Parameter Settings #

  • Set the constriction factor (chi) to a value between 0.6 and 0.8. A common choice is chi = 0.729.
  • Set the cognitive and social component weights (phi1 and phi2) such that phi1 + phi2 > 4. A common choice is phi1 = phi2 = 2.05.
  • Adjust the swarm size (num_particles) based on the problem complexity. Typically, 20 to 50 particles are used, but larger swarms may be necessary for high-dimensional problems.

Initialization #

  • Initialize particle positions uniformly within the search space bounds to ensure a diverse initial exploration.
  • If problem-specific knowledge is available, use it to guide the initialization of particle positions.

Termination Criteria #

  • Set a maximum number of iterations (num_iterations) based on the problem complexity and available computational resources.
  • Use a fitness threshold as a termination criterion if the optimal solution’s fitness is known or can be estimated.
  • Monitor the swarm’s convergence by measuring the diversity of particle positions or the rate of improvement in the global best fitness. Terminate if the swarm has converged or if the improvement rate falls below a threshold.

Boundary Handling #

  • Apply boundary constraints to ensure particles remain within the valid search space.
  • Use techniques like reflection, random reinitialization, or velocity clamping when particles violate boundary constraints.

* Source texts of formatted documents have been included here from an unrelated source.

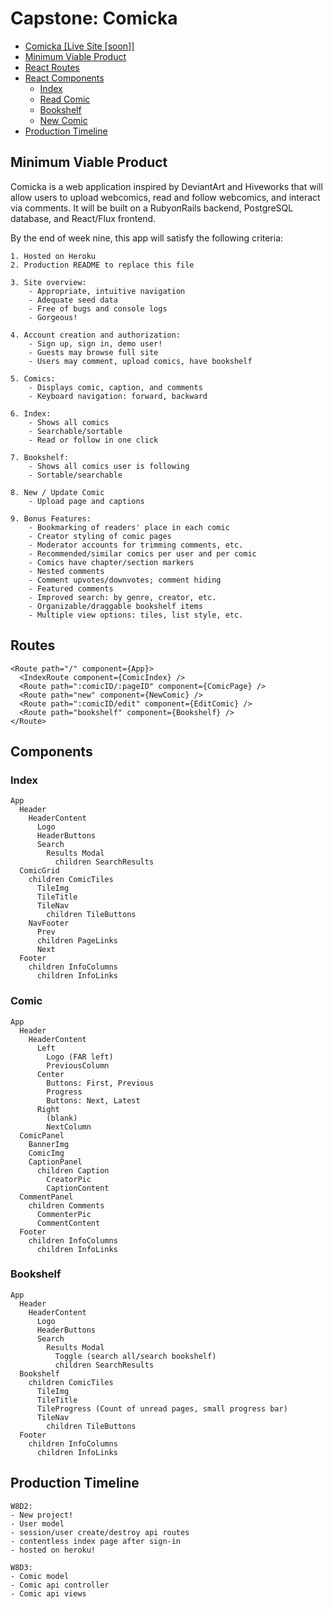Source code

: # Capstone: Comicka
- [Comicka [Live Site [soon]]](#mvp)
- [Minimum Viable Product](#mvp)
- [React Routes](#routes)
- [React Components](#components)
  - [Index](#index)
  - [Read Comic](#comic)
  - [Bookshelf](#bookshelf)
  - [New Comic](#new)
- [Production Timeline](#timeline)

<a name="mvp"></a>
## Minimum Viable Product
Comicka is a web application inspired by DeviantArt and Hiveworks that will allow users to upload webcomics, read and follow webcomics, and interact via comments. It will be built on a Ruby*on*Rails backend, PostgreSQL database, and React/Flux frontend.

By the end of week nine, this app will satisfy the following criteria:

    1. Hosted on Heroku
    2. Production README to replace this file

    3. Site overview:
        - Appropriate, intuitive navigation
        - Adequate seed data
        - Free of bugs and console logs
        - Gorgeous!

    4. Account creation and authorization:
        - Sign up, sign in, demo user!
        - Guests may browse full site
        - Users may comment, upload comics, have bookshelf

    5. Comics:
        - Displays comic, caption, and comments
        - Keyboard navigation: forward, backward

    6. Index:
        - Shows all comics
        - Searchable/sortable
        - Read or follow in one click

    7. Bookshelf:
        - Shows all comics user is following
        - Sortable/searchable

    8. New / Update Comic
        - Upload page and captions

    9. Bonus Features:
        - Bookmarking of readers' place in each comic
        - Creator styling of comic pages
        - Moderator accounts for trimming comments, etc.
        - Recommended/similar comics per user and per comic
        - Comics have chapter/section markers
        - Nested comments
        - Comment upvotes/downvotes; comment hiding
        - Featured comments
        - Improved search: by genre, creator, etc.
        - Organizable/draggable bookshelf items
        - Multiple view options: tiles, list style, etc.

<a name="routes"></a>
## Routes
    <Route path="/" component={App}>
      <IndexRoute component={ComicIndex} />
      <Route path=":comicID/:pageID" component={ComicPage} />
      <Route path="new" component={NewComic} />
      <Route path=":comicID/edit" component={EditComic} />
      <Route path="bookshelf" component={Bookshelf} />
    </Route>


<a name="components"></a>
## Components

<a name="index"></a>
### Index
    App
      Header
        HeaderContent
          Logo
          HeaderButtons
          Search
            Results Modal
              children SearchResults
      ComicGrid
        children ComicTiles
          TileImg
          TileTitle
          TileNav
            children TileButtons
        NavFooter
          Prev
          children PageLinks
          Next
      Footer
        children InfoColumns
          children InfoLinks

<a name="comic"></a>
### Comic
    App
      Header
        HeaderContent
          Left
            Logo (FAR left)
            PreviousColumn
          Center
            Buttons: First, Previous
            Progress
            Buttons: Next, Latest
          Right
            (blank)
            NextColumn
      ComicPanel
        BannerImg
        ComicImg
        CaptionPanel
          children Caption
            CreatorPic
            CaptionContent
      CommentPanel
        children Comments
          CommenterPic
          CommentContent
      Footer
        children InfoColumns
          children InfoLinks

<a name="bookshelf"></a>
### Bookshelf
    App
      Header
        HeaderContent
          Logo
          HeaderButtons
          Search
            Results Modal
              Toggle (search all/search bookshelf)
              children SearchResults
      Bookshelf
        children ComicTiles
          TileImg
          TileTitle
          TileProgress (Count of unread pages, small progress bar)
          TileNav
            children TileButtons
      Footer
        children InfoColumns
          children InfoLinks


<a name="timeline"></a>
## Production Timeline

    W8D2:
    - New project!
    - User model
    - session/user create/destroy api routes
    - contentless index page after sign-in
    - hosted on heroku!

    W8D3:
    - Comic model
    - Comic api controller
    - Comic api views

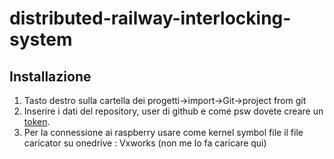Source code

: # distributed-railway-interlocking-system
##  Installazione
1.  Tasto destro sulla cartella dei progetti->import->Git->project from git
2.  Inserire i dati del repository, user di github e come psw dovete creare un [token](https://docs.github.com/en/authentication/keeping-your-account-and-data-secure/creating-a-personal-access-token#creating-a-personal-access-token-classic).
3.  Per la connessione ai raspberry usare come kernel symbol file il file caricator su onedrive : Vxworks (non me lo fa caricare qui) 
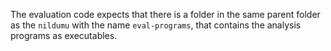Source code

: The evaluation code expects that there is a folder in the same parent
folder as the `nildumu` with the name `eval-programs`, that contains
the analysis programs as executables.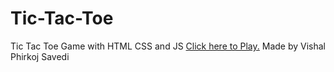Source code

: # Tic-Tac-Toe
Tic Tac Toe Game with HTML CSS and JS
<a href="https://vishalstictactoe.netlify.app/">Click here to Play.</a>
Made by Vishal Phirkoj
Savedi
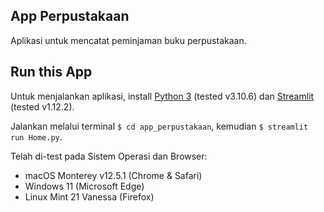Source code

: ## App Perpustakaan

Aplikasi untuk mencatat peminjaman buku perpustakaan.

## Run this App

Untuk menjalankan aplikasi, install [Python 3](https://www.python.org/downloads/) (tested v3.10.6)
dan [Streamlit](https://streamlit.io/#install) (tested v1.12.2).

Jalankan melalui terminal `$ cd app_perpustakaan`, kemudian `$ streamlit run Home.py`.

Telah di-test pada Sistem Operasi dan Browser:

* macOS Monterey v12.5.1 (Chrome & Safari)
* Windows 11 (Microsoft Edge)
* Linux Mint 21 Vanessa (Firefox)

Problem-Specific Adaptations #

  • Incorporate problem-specific heuristics or local search techniques to improve the quality of solutions found by CFPSO.
  • Adapt the velocity update equation or introduce additional terms to balance exploration and exploitation based on the problem characteristics.
  • Hybridize CFPSO with other optimization algorithms or techniques to leverage their strengths and overcome limitations.